How do the lines below between the ones holding "Our focus is" and "will be able", inclusive, read? Give them again exactly, with no other lines.

******

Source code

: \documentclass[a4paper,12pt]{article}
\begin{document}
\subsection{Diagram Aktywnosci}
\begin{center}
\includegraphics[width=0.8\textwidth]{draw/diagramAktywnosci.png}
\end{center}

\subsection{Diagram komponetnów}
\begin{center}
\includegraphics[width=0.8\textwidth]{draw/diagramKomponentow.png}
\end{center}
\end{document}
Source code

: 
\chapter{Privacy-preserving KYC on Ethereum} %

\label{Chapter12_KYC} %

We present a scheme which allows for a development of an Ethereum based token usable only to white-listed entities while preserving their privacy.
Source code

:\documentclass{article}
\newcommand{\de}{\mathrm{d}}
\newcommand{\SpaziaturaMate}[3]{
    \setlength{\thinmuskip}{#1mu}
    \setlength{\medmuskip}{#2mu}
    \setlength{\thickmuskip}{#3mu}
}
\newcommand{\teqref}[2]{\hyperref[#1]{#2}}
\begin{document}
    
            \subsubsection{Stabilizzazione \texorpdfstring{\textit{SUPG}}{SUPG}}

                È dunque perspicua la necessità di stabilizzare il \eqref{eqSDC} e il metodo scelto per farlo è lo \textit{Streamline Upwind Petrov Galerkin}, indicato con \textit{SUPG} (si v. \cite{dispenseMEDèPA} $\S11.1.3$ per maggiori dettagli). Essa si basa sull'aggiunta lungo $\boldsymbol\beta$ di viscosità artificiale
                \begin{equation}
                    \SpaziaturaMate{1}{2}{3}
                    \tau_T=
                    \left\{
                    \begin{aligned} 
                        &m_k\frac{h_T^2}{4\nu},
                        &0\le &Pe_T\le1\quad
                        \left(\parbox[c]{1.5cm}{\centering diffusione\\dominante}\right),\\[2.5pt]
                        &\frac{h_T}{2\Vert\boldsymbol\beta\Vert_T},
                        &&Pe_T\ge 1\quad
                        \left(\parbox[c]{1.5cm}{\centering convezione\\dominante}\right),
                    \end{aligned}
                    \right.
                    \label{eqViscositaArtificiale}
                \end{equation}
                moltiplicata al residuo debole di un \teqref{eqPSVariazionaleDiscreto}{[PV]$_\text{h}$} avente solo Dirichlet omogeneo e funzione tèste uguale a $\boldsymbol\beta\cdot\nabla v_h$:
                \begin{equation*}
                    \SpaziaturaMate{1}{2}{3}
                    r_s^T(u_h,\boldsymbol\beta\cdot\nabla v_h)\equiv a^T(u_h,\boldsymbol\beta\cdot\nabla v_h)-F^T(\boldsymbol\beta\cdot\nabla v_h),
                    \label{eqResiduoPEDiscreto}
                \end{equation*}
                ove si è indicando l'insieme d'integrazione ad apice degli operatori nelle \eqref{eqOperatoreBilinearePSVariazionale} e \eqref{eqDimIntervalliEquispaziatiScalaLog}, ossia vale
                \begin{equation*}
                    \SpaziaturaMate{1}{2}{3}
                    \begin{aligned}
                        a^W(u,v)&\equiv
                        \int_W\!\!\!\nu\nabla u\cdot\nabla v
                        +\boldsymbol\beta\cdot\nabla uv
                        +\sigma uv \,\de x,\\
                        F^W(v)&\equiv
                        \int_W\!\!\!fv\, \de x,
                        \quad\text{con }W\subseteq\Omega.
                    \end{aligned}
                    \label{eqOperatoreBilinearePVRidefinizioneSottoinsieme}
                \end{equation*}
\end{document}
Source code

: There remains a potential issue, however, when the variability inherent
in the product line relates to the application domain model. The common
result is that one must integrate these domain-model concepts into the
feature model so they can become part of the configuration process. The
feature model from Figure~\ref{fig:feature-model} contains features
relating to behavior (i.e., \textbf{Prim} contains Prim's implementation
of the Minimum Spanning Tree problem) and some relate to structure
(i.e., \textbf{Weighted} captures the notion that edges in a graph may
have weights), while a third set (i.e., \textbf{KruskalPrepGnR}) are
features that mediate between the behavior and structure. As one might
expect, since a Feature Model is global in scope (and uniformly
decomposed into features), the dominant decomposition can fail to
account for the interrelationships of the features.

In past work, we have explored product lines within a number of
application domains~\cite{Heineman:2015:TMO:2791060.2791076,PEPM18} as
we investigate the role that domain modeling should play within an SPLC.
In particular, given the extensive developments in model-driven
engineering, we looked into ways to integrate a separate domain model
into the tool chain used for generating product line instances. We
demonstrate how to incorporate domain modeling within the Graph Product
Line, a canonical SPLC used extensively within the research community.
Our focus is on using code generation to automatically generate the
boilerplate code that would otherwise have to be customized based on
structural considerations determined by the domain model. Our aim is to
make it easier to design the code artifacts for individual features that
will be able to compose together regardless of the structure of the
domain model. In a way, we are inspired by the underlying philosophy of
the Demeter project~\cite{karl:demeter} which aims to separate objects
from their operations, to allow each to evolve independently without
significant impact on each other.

******

ANSWER BOX —
Our focus is on using code generation to automatically generate the
boilerplate code that would otherwise have to be customized based on
structural considerations determined by the domain model. Our aim is to
make it easier to design the code artifacts for individual features that
will be able to compose together regardless of the structure of the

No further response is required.